Personal information
- Full name: Rihairo Meulens
- Date of birth: 3 June 1988 (age 38)
- Place of birth: Apeldoorn, Netherlands
- Height: 1.85 m (6 ft 1 in)
- Position: Striker

Team information
- Current team: ASV Dronten

Senior career*
- Years: Team / Apps / (Gls)
- 2006–2008: Vitesse / 9 / (0)
- 2007–2008: → AGOVV (loan) / 26 / (6)
- 2008–2009: Dordrecht / 34 / (6)
- 2009–2011: Roda JC / 22 / (0)
- 2011–2013: Almere City / 52 / (6)
- 2013–2015: Dordrecht / 42 / (7)
- 2015: Rapid București / 14 / (2)
- 2015–2016: Zira / 11 / (0)
- 2016–2017: Volendam / 17 / (4)
- 2018–2020: VVOG / 45 / (15)
- 2020–: ASV Dronten

International career^{‡}
- 2011–2015: Curaçao / 10 / (3)

= Rihairo Meulens =

Curaçaoan footballer

Rihairo Meulens (born 3 June 1988) is a Curaçaoan footballer who plays for ASV Dronten in the lower-tier Tweede Klasse.

==Career==

===Club===
Meulens is a striker who was born in Apeldoorn and made his debut in professional football, being part of the Vitesse Arnhem squad in the 2006–07 season.
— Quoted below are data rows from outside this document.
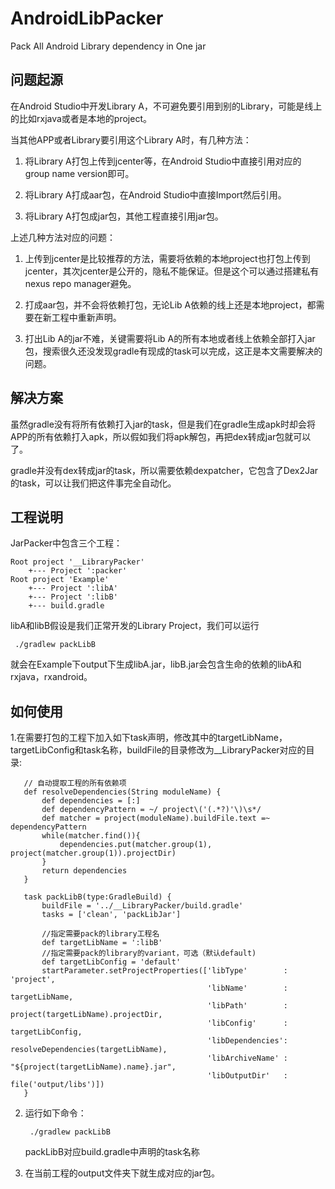 # AndroidLibPacker
Pack All  Android Library dependency in One jar

## 问题起源

在Android Studio中开发Library A，不可避免要引用到别的Library，可能是线上的比如rxjava或者是本地的project。

当其他APP或者Library要引用这个Library A时，有几种方法：

  1. 将Library A打包上传到jcenter等，在Android Studio中直接引用对应的group name version即可。

  2. 将Library A打成aar包，在Android Studio中直接Import然后引用。

  3. 将Library A打包成jar包，其他工程直接引用jar包。

上述几种方法对应的问题：

  1. 上传到jcenter是比较推荐的方法，需要将依赖的本地project也打包上传到jcenter，其次jcenter是公开的，隐私不能保证。但是这个可以通过搭建私有nexus repo manager避免。

  2. 打成aar包，并不会将依赖打包，无论Lib A依赖的线上还是本地project，都需要在新工程中重新声明。

  3. 打出Lib A的jar不难，关键需要将Lib A的所有本地或者线上依赖全部打入jar包，搜索很久还没发现gradle有现成的task可以完成，这正是本文需要解决的问题。


## 解决方案

虽然gradle没有将所有依赖打入jar的task，但是我们在gradle生成apk时却会将APP的所有依赖打入apk，所以假如我们将apk解包，再把dex转成jar包就可以了。

gradle并没有dex转成jar的task，所以需要依赖dexpatcher，它包含了Dex2Jar的task，可以让我们把这件事完全自动化。

## 工程说明

JarPacker中包含三个工程：

    Root project '__LibraryPacker'
        +--- Project ':packer'
    Root project 'Example'
        +--- Project ':libA'
        +--- Project ':libB'
        +--- build.gradle

libA和libB假设是我们正常开发的Library Project，我们可以运行

     ./gradlew packLibB

就会在Example下output下生成libA.jar，libB.jar会包含生命的依赖的libA和rxjava，rxandroid。

## 如何使用

1.在需要打包的工程下加入如下task声明，修改其中的targetLibName，targetLibConfig和task名称，buildFile的目录修改为__LibraryPacker对应的目录:

       // 自动提取工程的所有依赖项
       def resolveDependencies(String moduleName) {
           def dependencies = [:]
           def dependencyPattern = ~/ project\('(.*?)'\)\s*/
           def matcher = project(moduleName).buildFile.text =~ dependencyPattern
           while(matcher.find()){
               dependencies.put(matcher.group(1), project(matcher.group(1)).projectDir)
           }
           return dependencies
       }
       
       task packLibB(type:GradleBuild) {
           buildFile = '../__LibraryPacker/build.gradle'
           tasks = ['clean', 'packLibJar']
       
           //指定需要pack的library工程名
           def targetLibName = ':libB'
           //指定需要pack的library的variant，可选（默认default)
           def targetLibConfig = 'default'
           startParameter.setProjectProperties(['libType'        : 'project',
                                                'libName'        : targetLibName,
                                                'libPath'        : project(targetLibName).projectDir,
                                                'libConfig'      : targetLibConfig,
                                                'libDependencies': resolveDependencies(targetLibName),
                                                'libArchiveName' : "${project(targetLibName).name}.jar",
                                                'libOutputDir'   : file('output/libs')])
       }

2. 运行如下命令：

		./gradlew packLibB

	packLibB对应build.gradle中声明的task名称

3. 在当前工程的output文件夹下就生成对应的jar包。

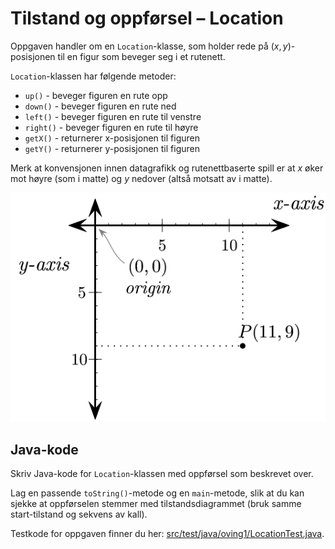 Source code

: # Tilstand og oppførsel – Location

Oppgaven handler om en `Location`-klasse, som holder rede på $`(x,y)`$-posisjonen til en figur som beveger seg i et rutenett.

`Location`-klassen har følgende metoder:

- `up()` - beveger figuren en rute opp
- `down()` - beveger figuren en rute ned
- `left()` - beveger figuren en rute til venstre
- `right()` - beveger figuren en rute til høyre
- `getX()` - returnerer x-posisjonen til figuren
- `getY()` - returnerer y-posisjonen til figuren

Merk at konvensjonen innen datagrafikk og rutenettbaserte spill er at $`x`$ øker mot høyre (som i matte) og $`y`$ nedover (altså motsatt av i matte).

![Koordinatsystem](fig/location/coordinate.png)

## Java-kode

Skriv Java-kode for `Location`-klassen med oppførsel som beskrevet over.

Lag en passende `toString()`-metode og en `main`-metode, slik at du kan sjekke at oppførselen stemmer med tilstandsdiagrammet (bruk samme start-tilstand og sekvens av kall).

Testkode for oppgaven finner du her: [src/test/java/oving1/LocationTest.java](../../src/test/java/oving1/LocationTest.java).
He spent the 2007–08 season on loan with AGOVV.

At the beginning of the 2011-12 season he was on trial at De Graafschap, but eventually joined the Eerste Divisie side Almere City FC on 11 July 2011.

In July 2015, Meulens signed a two-year contract with Azerbaijan Premier League side Zira FK. On 5 January 2016, Meulens cancelled his contract with Zira by mutual consent.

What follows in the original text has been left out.